◆ **WHAT TO PRODUCE**
Where does the string "center" appear in the records? Copy every line that contains it.

◆ **DATA FOR THIS TASK**
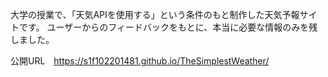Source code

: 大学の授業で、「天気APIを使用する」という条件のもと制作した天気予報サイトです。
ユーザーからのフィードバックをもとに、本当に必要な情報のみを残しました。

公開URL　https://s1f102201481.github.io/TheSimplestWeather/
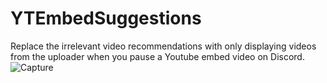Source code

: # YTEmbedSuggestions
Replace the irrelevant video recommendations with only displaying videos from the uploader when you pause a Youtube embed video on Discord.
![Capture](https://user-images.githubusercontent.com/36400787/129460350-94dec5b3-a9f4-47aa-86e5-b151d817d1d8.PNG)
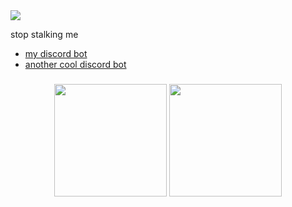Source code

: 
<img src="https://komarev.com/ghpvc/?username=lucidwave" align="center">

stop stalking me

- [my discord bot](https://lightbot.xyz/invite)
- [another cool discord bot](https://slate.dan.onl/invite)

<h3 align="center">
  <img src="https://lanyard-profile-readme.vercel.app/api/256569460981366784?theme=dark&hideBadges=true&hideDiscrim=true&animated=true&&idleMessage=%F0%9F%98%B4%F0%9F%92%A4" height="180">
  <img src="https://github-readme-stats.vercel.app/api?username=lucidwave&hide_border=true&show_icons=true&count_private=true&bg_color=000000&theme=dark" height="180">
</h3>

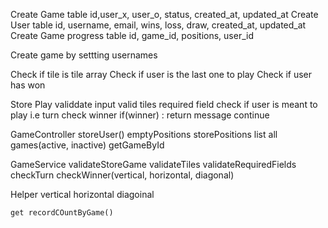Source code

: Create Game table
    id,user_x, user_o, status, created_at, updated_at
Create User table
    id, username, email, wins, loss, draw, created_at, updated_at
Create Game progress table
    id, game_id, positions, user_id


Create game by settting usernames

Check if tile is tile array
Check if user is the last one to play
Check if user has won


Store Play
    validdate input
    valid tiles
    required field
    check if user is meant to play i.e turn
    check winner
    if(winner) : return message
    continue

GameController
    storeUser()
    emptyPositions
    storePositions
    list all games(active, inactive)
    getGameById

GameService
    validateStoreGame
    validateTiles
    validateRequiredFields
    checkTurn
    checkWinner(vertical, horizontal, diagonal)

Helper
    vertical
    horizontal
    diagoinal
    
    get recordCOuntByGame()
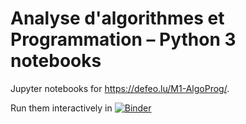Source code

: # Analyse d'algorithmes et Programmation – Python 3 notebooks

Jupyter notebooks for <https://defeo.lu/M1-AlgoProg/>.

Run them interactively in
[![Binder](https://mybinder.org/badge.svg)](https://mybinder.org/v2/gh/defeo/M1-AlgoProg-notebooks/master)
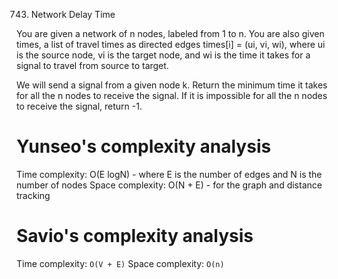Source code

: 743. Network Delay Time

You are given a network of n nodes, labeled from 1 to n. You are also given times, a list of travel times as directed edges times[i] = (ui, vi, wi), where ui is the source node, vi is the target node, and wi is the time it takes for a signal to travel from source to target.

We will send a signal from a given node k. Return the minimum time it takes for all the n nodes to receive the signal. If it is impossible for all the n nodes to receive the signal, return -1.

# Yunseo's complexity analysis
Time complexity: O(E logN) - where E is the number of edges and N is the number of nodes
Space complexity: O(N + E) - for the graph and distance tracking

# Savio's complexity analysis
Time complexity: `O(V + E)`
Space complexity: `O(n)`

...

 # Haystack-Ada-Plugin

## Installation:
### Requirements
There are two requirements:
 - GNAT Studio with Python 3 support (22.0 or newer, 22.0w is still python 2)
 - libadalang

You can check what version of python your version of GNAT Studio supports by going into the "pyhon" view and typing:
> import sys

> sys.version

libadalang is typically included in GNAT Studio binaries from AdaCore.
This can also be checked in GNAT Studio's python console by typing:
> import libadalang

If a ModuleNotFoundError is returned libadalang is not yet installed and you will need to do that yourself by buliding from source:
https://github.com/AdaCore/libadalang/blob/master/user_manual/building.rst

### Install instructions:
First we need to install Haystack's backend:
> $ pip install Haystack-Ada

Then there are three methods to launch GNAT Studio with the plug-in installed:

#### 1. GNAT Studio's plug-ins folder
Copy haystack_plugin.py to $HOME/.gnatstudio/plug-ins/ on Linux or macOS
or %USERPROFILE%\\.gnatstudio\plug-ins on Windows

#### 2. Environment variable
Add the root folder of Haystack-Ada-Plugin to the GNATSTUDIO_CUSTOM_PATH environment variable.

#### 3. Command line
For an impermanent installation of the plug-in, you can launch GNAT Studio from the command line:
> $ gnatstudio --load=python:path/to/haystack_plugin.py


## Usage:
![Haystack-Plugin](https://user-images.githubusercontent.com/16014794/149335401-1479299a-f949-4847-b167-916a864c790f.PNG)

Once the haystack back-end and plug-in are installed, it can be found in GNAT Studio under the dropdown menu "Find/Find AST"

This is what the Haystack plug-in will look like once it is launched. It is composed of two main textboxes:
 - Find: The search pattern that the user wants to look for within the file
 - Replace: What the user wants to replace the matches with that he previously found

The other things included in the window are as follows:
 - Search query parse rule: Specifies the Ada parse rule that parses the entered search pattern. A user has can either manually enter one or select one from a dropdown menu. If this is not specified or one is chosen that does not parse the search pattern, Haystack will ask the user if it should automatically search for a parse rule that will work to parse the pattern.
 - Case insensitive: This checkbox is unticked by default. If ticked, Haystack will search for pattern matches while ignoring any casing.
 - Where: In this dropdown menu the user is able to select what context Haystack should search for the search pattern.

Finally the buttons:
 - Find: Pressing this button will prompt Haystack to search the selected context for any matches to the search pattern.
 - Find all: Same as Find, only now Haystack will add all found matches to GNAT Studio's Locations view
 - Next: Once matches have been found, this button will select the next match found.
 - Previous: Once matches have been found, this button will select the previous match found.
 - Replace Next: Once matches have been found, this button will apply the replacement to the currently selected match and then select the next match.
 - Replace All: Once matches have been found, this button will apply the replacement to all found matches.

--

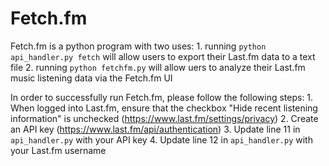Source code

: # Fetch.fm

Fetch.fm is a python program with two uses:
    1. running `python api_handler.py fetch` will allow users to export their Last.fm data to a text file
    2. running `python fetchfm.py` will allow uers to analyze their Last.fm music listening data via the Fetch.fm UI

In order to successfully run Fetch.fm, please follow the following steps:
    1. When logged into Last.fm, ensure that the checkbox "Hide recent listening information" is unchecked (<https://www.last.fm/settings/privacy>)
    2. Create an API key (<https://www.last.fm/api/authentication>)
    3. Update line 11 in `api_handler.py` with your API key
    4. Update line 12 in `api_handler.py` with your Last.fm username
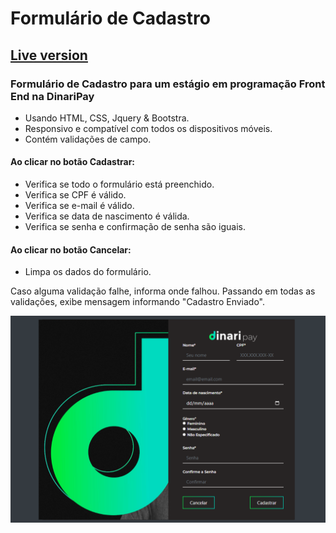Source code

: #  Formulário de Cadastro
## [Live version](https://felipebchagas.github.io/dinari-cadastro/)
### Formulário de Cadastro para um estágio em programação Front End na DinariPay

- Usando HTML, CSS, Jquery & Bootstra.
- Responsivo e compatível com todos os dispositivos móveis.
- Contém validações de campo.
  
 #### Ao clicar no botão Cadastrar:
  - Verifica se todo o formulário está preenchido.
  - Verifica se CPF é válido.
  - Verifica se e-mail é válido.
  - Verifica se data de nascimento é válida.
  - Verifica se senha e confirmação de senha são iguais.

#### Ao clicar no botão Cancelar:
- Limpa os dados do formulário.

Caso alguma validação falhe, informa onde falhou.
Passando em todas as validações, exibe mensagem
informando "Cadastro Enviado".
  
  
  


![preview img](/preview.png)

◆ **REPLY**
<img src="https://komarev.com/ghpvc/?username=lucidwave" align="center">
<h3 align="center">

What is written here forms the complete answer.